**Problem to solve**
Nothing but the lines from the start of the records below through the line that has "false & true & true \\" should appear, each exactly as given.

(Records from a data collection)

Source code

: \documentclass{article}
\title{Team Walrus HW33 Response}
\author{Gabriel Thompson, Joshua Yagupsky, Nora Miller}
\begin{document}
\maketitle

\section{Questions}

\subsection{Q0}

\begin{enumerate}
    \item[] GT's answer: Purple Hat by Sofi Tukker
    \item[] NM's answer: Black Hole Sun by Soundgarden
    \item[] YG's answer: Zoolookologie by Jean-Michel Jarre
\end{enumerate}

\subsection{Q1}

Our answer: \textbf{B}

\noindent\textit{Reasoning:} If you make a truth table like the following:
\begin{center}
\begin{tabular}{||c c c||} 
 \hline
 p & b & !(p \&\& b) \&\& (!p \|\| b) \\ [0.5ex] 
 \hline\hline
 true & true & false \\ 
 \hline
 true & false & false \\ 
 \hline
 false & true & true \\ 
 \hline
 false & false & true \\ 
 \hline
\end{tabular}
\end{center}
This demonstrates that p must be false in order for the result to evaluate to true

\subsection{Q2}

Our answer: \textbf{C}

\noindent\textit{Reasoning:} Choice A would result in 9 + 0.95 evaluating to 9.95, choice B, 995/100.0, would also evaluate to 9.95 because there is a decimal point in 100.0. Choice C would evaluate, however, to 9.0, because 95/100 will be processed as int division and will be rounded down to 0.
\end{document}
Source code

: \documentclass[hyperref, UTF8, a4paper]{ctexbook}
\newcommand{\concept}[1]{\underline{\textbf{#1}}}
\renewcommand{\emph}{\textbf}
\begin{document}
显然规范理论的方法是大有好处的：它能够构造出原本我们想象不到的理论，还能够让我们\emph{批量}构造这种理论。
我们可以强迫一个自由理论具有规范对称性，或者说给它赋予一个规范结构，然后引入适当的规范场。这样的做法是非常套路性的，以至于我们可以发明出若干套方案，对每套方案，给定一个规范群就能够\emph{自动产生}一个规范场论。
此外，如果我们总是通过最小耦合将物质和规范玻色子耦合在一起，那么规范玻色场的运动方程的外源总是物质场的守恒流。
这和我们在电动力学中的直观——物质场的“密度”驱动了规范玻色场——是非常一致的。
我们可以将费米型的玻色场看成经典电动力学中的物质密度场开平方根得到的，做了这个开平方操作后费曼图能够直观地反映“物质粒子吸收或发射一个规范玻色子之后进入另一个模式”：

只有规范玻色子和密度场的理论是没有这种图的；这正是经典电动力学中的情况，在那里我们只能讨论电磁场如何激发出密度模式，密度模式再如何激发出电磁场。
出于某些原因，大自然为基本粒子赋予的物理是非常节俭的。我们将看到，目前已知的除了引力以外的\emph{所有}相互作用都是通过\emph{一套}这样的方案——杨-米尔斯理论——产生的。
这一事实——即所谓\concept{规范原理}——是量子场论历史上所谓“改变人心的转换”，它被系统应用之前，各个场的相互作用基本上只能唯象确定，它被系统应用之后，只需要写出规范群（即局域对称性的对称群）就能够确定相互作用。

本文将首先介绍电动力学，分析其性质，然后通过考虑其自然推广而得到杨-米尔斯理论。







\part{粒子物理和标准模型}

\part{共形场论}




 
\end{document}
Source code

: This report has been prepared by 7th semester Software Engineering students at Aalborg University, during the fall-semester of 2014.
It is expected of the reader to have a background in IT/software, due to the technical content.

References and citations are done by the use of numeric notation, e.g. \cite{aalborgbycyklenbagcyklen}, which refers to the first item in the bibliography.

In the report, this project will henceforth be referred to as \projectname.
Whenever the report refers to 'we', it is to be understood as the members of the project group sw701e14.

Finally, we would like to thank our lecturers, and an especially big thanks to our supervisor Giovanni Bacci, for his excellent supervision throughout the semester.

**Response to the exercise**
Source code

: \documentclass{article}
\title{Team Walrus HW33 Response}
\author{Gabriel Thompson, Joshua Yagupsky, Nora Miller}
\begin{document}
\maketitle

\section{Questions}

\subsection{Q0}

\begin{enumerate}
    \item[] GT's answer: Purple Hat by Sofi Tukker
    \item[] NM's answer: Black Hole Sun by Soundgarden
    \item[] YG's answer: Zoolookologie by Jean-Michel Jarre
\end{enumerate}

\subsection{Q1}

Our answer: \textbf{B}

\noindent\textit{Reasoning:} If you make a truth table like the following:
\begin{center}
\begin{tabular}{||c c c||} 
 \hline
 p & b & !(p \&\& b) \&\& (!p \|\| b) \\ [0.5ex] 
 \hline\hline
 true & true & false \\ 
 \hline
 true & false & false \\ 
 \hline
 false & true & true \\ 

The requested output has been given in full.